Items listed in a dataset
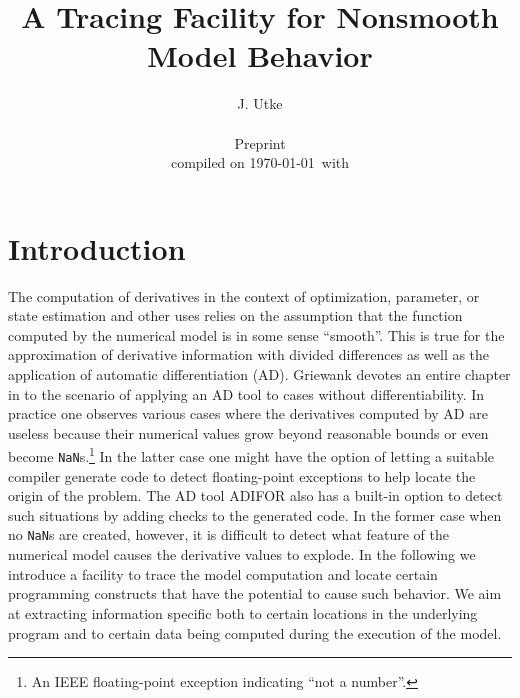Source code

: \documentclass{article}
\title{A Tracing Facility for Nonsmooth Model Behavior}
\author{J. Utke\\\\
\scriptsize Preprint  \\
\scriptsize compiled on \today\ with \\
\begin{minipage}{3cm}
\tiny

\end{minipage}
}
\date{ }
\begin{document}
\maketitle
{}
\lstset{basicstyle=\small\tt, 
	numbers=left, 
	numberstyle=\scriptsize,
  	stepnumber=1, 
	numbersep=10pt, 
	breaklines=true,
	resetmargins=false,
	xleftmargin=6ex,
	columns=fullflexible}
\section{Introduction}

The computation of derivatives in the context of optimization, parameter, or state estimation 
and other uses relies on the assumption that the function computed by the numerical 
model is in some sense ``smooth''. 
This is true for the approximation of derivative information with divided differences 
as well as the application of automatic differentiation (AD). 
Griewank devotes an entire chapter in \cite{Gri00} 
to the scenario of applying an AD tool to cases without differentiability. 
In practice one observes various cases where the derivatives computed by AD are useless 
because their numerical values grow  beyond reasonable bounds \cite{tfs-delayed,tfs-chain} or even 
become \lstinline{NaN}s.\footnote{
An IEEE floating-point exception indicating ``not a number''.
} 
In the latter case one might have the option of letting a suitable compiler generate 
code to detect floating-point exceptions to help locate the origin of the problem.
The AD  tool ADIFOR \cite{adiforWeb} also has a built-in  option to detect 
such situations by adding checks to the generated code.   
In the former case when no \lstinline{NaN}s are created, however, it is difficult to 
detect what feature of the numerical model causes the derivative values to explode. 
In the following we introduce a facility to trace the model computation and locate 
certain programming constructs that have the potential to cause 
such behavior. We aim at extracting information specific both  to 
certain locations in the underlying program and to certain data 
being computed during the execution of the model.  
   
\end{document}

Problem to solve:
Your copy should match the records above exactly, apart from the pictures, which stay out.

Answer for this exercise:
Source code

: \documentclass{article}
\title{A Tracing Facility for Nonsmooth Model Behavior}
\author{J. Utke\\\\
\scriptsize Preprint  \\
\scriptsize compiled on \today\ with \\
\begin{minipage}{3cm}
\tiny

\end{minipage}
}
\date{ }
\begin{document}
\maketitle
{}
\lstset{basicstyle=\small\tt, 
	numbers=left, 
	numberstyle=\scriptsize,
  	stepnumber=1, 
	numbersep=10pt, 
	breaklines=true,
	resetmargins=false,
	xleftmargin=6ex,
	columns=fullflexible}
\section{Introduction}

The computation of derivatives in the context of optimization, parameter, or state estimation 
and other uses relies on the assumption that the function computed by the numerical 
model is in some sense ``smooth''. 
This is true for the approximation of derivative information with divided differences 
as well as the application of automatic differentiation (AD). 
Griewank devotes an entire chapter in \cite{Gri00} 
to the scenario of applying an AD tool to cases without differentiability. 
In practice one observes various cases where the derivatives computed by AD are useless 
because their numerical values grow  beyond reasonable bounds \cite{tfs-delayed,tfs-chain} or even 
become \lstinline{NaN}s.\footnote{
An IEEE floating-point exception indicating ``not a number''.
} 
In the latter case one might have the option of letting a suitable compiler generate 
code to detect floating-point exceptions to help locate the origin of the problem.
The AD  tool ADIFOR \cite{adiforWeb} also has a built-in  option to detect 
such situations by adding checks to the generated code.   
In the former case when no \lstinline{NaN}s are created, however, it is difficult to 
detect what feature of the numerical model causes the derivative values to explode. 
In the following we introduce a facility to trace the model computation and locate 
certain programming constructs that have the potential to cause 
such behavior. We aim at extracting information specific both  to 
certain locations in the underlying program and to certain data 
being computed during the execution of the model.  
   
\end{document}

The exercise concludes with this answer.